Stored data entries:
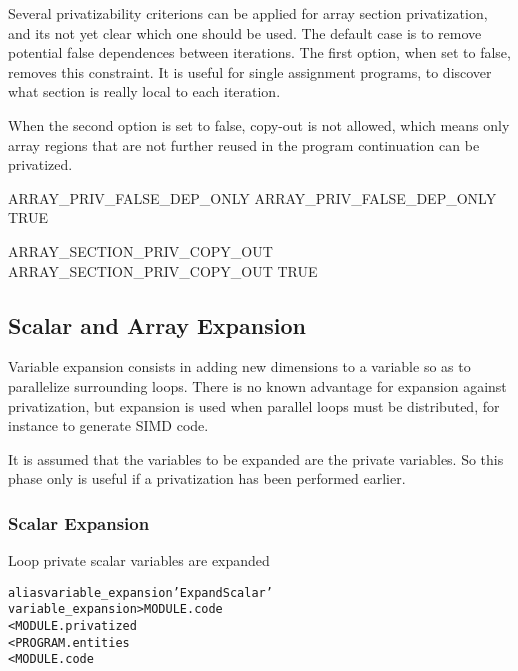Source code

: \documentclass[a4paper]{report}
\newenvironment{PipsMake}{\begin{alltt}}{\end{alltt}}
\newenvironment{PipsPass}[1]{\label{pass:#1}}{}
\begin{document}
Several privatizability criterions can be applied for array
section privatization, and its not yet clear which one should be used. The
default case is to remove potential false dependences between
iterations. The first option, when set to false, removes this
constraint. It is useful for single assignment programs, to discover
what section is really local to each iteration.

When the second option is set to false, copy-out is not allowed,
which means only array regions that are not further reused in the program
continuation can be privatized.

\begin{PipsProp}{ARRAY_PRIV_FALSE_DEP_ONLY}
ARRAY_PRIV_FALSE_DEP_ONLY TRUE
\end{PipsProp}

\begin{PipsProp}{ARRAY_SECTION_PRIV_COPY_OUT}
ARRAY_SECTION_PRIV_COPY_OUT TRUE
\end{PipsProp}


\subsection{Scalar and Array Expansion}
\label{subsection-scalar-and-array-expansion}

Variable expansion consists in adding new dimensions to a variable so as
to parallelize surrounding loops. There is no known advantage for
expansion against privatization, but expansion is used when parallel loops
must be distributed, for instance to generate SIMD code.

It is assumed that the variables to be expanded are the private
variables. So this phase only is useful if a privatization has been
performed earlier.

\subsubsection{Scalar Expansion}

\begin{PipsPass}{variable_expansion}
Loop private scalar variables are expanded
\end{PipsPass}

\begin{PipsMake}
alias variable_expansion 'Expand Scalar'
variable_expansion                    > MODULE.code
        < MODULE.privatized
        < PROGRAM.entities
        < MODULE.code
\end{PipsMake}
\end{document}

• Activity:
In the records above, return only the line that contains "< MODULE.privatized" and every line after it through the last, exactly as they appear.

• Answer for the task:
        < MODULE.privatized
        < PROGRAM.entities
        < MODULE.code
\end{PipsMake}
\end{document}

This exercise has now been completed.